**WORK REQUEST**
Search the listing below for the word "Appendix", and copy every line in which it turns up.

Top of GIVEN ENTRIES

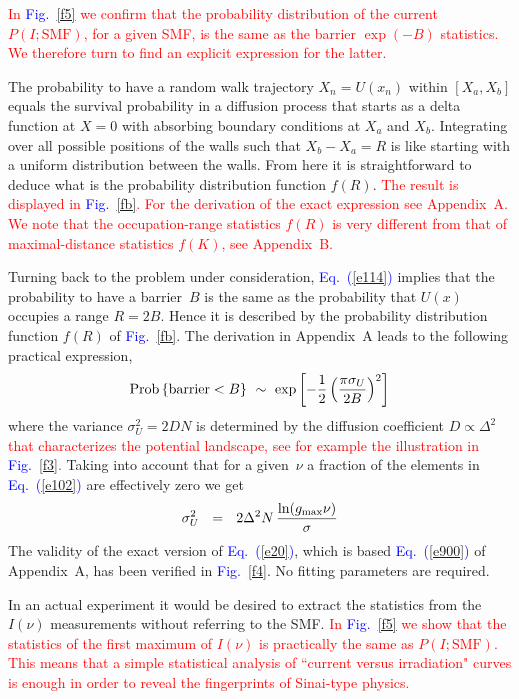 \documentclass[aps,pre,floats,floatfix,twocolumn]{revtex4}
\newcommand{\mylabel}[1]{\label{#1}}
\newcommand{\eeq}{\end{eqnarray}}
\newcommand{\be}[1]{\begin{eqnarray}\ifthenelse{#1=-1}
{\nonumber}{\ifthenelse{#1=0}{}{\mylabel{e#1}}}}
\newcommand{\Eq}[1]{\textcolor{blue}{Eq.\!\!~(\ref{#1})}}
\newcommand{\Fig}[1]{\textcolor{blue}{Fig.}\!\!~\ref{#1}}
\newcommand{\rmrk}[1]{\textcolor{red}{#1}}
\begin{document}
\rmrk{In \Fig{f5} we confirm that the probability 
distribution of the current $P(I;\text{SMF})$, for a given SMF,  
is the same as the barrier ${\exp(-B)}$ statistics. 
We therefore turn to find an explicit expression for the latter.} 


The probability to have a random walk trajectory $X_n=U(x_n)$ within $[X_a,X_b]$ 
equals the survival probability in a diffusion process  
that starts as a delta function at ${X=0}$ 
with absorbing boundary conditions at $X_a$ and $X_b$.   
Integrating over all possible positions of the walls 
such that ${X_b-X_a=R}$ is like starting with a 
uniform distribution between the walls. From here 
it is straightforward to deduce what is the probability 
distribution function $f(R)$. 
%
\rmrk{ The result is displayed in \Fig{fb}.
For the derivation of the exact expression see Appendix~A. 
We note that the occupation-range statistics $f(R)$ is very different 
from that of maximal-distance statistics $f(K)$, see Appendix~B.} 

Turning back to the problem under consideration, \Eq{e114} implies 
that the probability to have a barrier~$B$ is the same as the 
probability that $U(x)$ occupies a range ${R=2B}$. 
Hence it is described by the probability distribution 
function $f(R)$ of \Fig{fb}. The derivation in Appendix~A 
leads to the following practical expression,  
%
\be{20}
\text{Prob}\left\{\text{barrier}<B\right\} \ \sim \ \exp\left[-\frac{1}{2} \left(\frac{\pi \sigma_U}{2B}\right)^2\right] 
\eeq
%
where the variance $\sigma_U^2 = 2D N$ is determined 
by the diffusion coefficient $D\propto \Delta^2$ 
\rmrk{that characterizes the potential landscape, 
see for example the illustration in \Fig{f3}.}   
Taking into account that for a given~$\nu$ a fraction of the elements
in \Eq{e102} are effectively zero we get 
%
\be{211}
\sigma_U^2 \ \ = \ \ 2 \Delta^2 N  \, \frac{\ln(g_{\text{max}}\nu)}{\sigma}
\eeq  
%  
The validity of the exact version of \Eq{e20}, 
which is based \Eq{e900} of Appendix~A, 
has been verified in \Fig{f4}. 
No fitting parameters are required. 


In an actual experiment it would be desired to 
extract the statistics from the $I(\nu)$ measurements 
without referring to the SMF. \rmrk{In \Fig{f5} we 
show that the statistics of the first maximum 
of $I(\nu)$ is practically the same as $P(I;\text{SMF})$.
This means that a simple statistical analysis of 
``current versus irradiation" curves is enough in order    
to reveal the fingerprints of Sinai-type physics.} 
\end{document}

Bottom of GIVEN ENTRIES

**RESULT FOR THIS EXERCISE**
For the derivation of the exact expression see Appendix~A. 
from that of maximal-distance statistics $f(K)$, see Appendix~B.} 
function $f(R)$ of \Fig{fb}. The derivation in Appendix~A 
which is based \Eq{e900} of Appendix~A, 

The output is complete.